Task material:
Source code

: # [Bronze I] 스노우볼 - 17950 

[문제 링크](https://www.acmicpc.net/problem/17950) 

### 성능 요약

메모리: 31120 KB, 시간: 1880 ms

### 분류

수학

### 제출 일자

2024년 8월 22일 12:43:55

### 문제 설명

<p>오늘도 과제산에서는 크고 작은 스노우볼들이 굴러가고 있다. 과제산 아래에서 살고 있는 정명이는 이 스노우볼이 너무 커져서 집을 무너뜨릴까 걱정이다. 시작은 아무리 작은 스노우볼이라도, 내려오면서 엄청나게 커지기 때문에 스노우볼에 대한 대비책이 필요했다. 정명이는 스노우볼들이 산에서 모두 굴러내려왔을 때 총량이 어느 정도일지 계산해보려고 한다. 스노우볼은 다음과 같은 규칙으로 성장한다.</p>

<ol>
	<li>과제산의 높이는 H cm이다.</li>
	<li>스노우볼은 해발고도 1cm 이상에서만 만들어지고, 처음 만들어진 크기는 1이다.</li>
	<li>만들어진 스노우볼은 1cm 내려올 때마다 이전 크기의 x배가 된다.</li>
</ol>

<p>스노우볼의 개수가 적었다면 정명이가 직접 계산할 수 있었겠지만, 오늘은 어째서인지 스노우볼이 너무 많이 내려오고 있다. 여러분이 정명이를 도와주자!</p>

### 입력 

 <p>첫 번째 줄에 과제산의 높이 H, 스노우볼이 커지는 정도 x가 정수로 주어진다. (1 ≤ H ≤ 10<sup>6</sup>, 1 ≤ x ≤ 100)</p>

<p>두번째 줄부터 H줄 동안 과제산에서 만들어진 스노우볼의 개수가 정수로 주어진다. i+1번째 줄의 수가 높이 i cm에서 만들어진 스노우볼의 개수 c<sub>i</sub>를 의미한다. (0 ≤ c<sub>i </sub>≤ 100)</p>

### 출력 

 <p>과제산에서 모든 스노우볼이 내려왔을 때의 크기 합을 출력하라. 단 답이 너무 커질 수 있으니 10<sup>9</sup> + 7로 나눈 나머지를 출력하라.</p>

Requirement: The task requires that all the material be restated word for word.

The completed task:
Source code

: # [Bronze I] 스노우볼 - 17950 

[문제 링크](https://www.acmicpc.net/problem/17950) 

### 성능 요약

메모리: 31120 KB, 시간: 1880 ms

### 분류

수학

### 제출 일자

2024년 8월 22일 12:43:55

### 문제 설명

<p>오늘도 과제산에서는 크고 작은 스노우볼들이 굴러가고 있다. 과제산 아래에서 살고 있는 정명이는 이 스노우볼이 너무 커져서 집을 무너뜨릴까 걱정이다. 시작은 아무리 작은 스노우볼이라도, 내려오면서 엄청나게 커지기 때문에 스노우볼에 대한 대비책이 필요했다. 정명이는 스노우볼들이 산에서 모두 굴러내려왔을 때 총량이 어느 정도일지 계산해보려고 한다. 스노우볼은 다음과 같은 규칙으로 성장한다.</p>

<ol>
	<li>과제산의 높이는 H cm이다.</li>
	<li>스노우볼은 해발고도 1cm 이상에서만 만들어지고, 처음 만들어진 크기는 1이다.</li>
	<li>만들어진 스노우볼은 1cm 내려올 때마다 이전 크기의 x배가 된다.</li>
</ol>

<p>스노우볼의 개수가 적었다면 정명이가 직접 계산할 수 있었겠지만, 오늘은 어째서인지 스노우볼이 너무 많이 내려오고 있다. 여러분이 정명이를 도와주자!</p>

### 입력 

 <p>첫 번째 줄에 과제산의 높이 H, 스노우볼이 커지는 정도 x가 정수로 주어진다. (1 ≤ H ≤ 10<sup>6</sup>, 1 ≤ x ≤ 100)</p>

<p>두번째 줄부터 H줄 동안 과제산에서 만들어진 스노우볼의 개수가 정수로 주어진다. i+1번째 줄의 수가 높이 i cm에서 만들어진 스노우볼의 개수 c<sub>i</sub>를 의미한다. (0 ≤ c<sub>i </sub>≤ 100)</p>

### 출력 

 <p>과제산에서 모든 스노우볼이 내려왔을 때의 크기 합을 출력하라. 단 답이 너무 커질 수 있으니 10<sup>9</sup> + 7로 나눈 나머지를 출력하라.</p>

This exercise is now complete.